Word for word, please restate the lines from the beginning of the data through the line in which "Note: As suggested" appears.

Supplied data
*** Begin section ***

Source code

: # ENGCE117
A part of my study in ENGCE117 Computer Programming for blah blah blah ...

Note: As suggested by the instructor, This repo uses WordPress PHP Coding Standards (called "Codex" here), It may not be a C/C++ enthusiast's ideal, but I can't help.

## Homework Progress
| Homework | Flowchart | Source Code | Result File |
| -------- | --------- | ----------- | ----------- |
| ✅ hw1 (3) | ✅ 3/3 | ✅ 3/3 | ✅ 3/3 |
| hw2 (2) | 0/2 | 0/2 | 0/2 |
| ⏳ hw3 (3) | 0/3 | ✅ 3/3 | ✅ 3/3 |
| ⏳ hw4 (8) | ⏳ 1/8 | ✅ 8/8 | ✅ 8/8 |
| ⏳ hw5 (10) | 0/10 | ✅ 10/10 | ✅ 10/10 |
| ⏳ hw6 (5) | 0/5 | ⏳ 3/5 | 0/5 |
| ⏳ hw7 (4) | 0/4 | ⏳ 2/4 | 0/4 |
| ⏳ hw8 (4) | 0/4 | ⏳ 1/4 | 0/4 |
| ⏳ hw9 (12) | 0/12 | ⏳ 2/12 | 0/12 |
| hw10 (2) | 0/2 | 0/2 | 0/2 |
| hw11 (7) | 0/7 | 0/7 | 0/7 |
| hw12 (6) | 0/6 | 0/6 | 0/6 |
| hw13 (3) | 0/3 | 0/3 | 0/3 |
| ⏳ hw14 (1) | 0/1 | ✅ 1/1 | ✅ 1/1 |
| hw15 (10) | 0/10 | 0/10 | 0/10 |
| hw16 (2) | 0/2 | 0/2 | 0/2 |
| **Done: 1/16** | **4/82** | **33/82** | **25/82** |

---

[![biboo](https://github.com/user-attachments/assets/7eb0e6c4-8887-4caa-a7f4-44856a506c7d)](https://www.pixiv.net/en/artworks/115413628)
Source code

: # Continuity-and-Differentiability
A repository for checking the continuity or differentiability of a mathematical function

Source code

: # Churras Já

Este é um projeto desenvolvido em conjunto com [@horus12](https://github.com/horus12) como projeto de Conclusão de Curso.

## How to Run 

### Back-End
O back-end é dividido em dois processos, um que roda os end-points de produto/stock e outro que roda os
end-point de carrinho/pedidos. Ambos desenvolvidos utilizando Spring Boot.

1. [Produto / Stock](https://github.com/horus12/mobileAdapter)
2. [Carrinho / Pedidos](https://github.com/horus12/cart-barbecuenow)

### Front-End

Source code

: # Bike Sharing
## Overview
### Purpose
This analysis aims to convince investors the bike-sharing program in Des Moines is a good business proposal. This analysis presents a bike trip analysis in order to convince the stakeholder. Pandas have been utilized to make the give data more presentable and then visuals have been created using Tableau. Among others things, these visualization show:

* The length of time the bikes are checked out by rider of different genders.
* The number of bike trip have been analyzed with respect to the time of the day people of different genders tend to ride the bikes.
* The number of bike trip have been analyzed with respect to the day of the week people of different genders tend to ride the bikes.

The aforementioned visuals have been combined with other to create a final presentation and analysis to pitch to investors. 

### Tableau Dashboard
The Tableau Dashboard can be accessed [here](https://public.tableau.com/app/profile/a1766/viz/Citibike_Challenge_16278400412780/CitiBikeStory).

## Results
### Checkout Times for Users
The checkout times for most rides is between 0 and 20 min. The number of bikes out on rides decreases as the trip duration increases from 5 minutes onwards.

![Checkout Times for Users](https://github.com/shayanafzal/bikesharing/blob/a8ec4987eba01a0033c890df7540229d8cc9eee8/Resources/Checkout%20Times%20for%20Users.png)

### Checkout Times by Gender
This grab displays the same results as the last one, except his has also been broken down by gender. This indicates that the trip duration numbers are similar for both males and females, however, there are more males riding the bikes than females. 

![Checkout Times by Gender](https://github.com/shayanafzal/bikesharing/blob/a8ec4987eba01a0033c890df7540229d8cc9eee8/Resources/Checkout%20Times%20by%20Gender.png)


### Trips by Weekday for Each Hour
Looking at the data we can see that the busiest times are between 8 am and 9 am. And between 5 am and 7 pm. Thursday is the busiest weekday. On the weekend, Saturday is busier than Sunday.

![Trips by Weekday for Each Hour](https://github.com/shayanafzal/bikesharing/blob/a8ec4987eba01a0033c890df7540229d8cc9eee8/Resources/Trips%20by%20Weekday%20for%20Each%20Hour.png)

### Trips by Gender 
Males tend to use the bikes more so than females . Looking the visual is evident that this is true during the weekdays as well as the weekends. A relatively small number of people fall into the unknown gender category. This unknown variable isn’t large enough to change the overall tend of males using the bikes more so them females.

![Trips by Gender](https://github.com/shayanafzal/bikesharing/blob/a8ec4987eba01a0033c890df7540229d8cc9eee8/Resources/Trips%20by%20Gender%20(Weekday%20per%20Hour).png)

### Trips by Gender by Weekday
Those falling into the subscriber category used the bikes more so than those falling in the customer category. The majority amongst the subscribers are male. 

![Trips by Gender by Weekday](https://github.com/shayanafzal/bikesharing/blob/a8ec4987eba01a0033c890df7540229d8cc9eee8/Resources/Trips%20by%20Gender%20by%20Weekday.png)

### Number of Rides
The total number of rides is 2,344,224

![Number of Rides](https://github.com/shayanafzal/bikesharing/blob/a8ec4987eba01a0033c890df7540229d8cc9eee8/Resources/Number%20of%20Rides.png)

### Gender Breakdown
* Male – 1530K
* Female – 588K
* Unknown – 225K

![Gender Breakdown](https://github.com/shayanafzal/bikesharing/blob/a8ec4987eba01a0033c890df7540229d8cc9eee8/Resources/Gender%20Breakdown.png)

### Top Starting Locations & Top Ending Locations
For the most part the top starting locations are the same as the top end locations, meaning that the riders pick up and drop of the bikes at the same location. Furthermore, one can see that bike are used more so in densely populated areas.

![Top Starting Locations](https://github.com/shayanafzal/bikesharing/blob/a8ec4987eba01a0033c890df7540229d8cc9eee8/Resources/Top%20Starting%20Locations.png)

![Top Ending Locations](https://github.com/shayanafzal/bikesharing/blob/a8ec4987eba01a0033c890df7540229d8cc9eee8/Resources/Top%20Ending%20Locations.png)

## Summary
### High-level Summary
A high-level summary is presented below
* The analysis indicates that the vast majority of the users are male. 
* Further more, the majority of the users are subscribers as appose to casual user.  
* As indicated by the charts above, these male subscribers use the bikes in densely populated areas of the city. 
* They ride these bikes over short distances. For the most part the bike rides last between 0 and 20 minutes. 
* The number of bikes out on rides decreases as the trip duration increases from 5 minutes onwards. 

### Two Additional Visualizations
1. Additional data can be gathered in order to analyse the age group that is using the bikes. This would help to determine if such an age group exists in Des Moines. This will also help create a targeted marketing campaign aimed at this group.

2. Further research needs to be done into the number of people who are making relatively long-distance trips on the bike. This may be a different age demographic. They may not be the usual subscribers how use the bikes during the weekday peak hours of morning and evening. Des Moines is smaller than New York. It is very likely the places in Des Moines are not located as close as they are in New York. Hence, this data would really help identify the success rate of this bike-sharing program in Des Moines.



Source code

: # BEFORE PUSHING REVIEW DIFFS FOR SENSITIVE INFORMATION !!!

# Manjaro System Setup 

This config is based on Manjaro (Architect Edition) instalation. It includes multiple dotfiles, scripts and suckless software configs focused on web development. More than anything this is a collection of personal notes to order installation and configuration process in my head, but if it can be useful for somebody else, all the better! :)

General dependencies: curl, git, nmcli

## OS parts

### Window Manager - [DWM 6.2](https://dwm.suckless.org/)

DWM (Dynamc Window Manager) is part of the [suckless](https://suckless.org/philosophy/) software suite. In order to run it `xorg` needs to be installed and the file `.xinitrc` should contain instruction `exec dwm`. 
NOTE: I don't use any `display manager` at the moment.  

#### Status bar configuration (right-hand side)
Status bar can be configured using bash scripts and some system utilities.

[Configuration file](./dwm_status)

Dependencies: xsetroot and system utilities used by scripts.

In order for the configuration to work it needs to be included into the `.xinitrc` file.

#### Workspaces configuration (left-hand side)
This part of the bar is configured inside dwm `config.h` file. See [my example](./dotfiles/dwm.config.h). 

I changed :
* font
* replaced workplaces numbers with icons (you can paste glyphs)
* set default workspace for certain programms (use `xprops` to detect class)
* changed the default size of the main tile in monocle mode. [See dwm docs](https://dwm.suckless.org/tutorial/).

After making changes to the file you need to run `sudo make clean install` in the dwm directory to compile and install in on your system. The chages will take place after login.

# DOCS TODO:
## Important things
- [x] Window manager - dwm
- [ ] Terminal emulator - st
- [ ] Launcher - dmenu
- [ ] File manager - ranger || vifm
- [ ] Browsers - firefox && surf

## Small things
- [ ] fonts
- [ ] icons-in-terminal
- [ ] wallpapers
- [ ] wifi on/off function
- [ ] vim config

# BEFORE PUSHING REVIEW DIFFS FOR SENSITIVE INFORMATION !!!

*** End section ***

Result for this exercise
Source code

: # ENGCE117
A part of my study in ENGCE117 Computer Programming for blah blah blah ...

Note: As suggested by the instructor, This repo uses WordPress PHP Coding Standards (called "Codex" here), It may not be a C/C++ enthusiast's ideal, but I can't help.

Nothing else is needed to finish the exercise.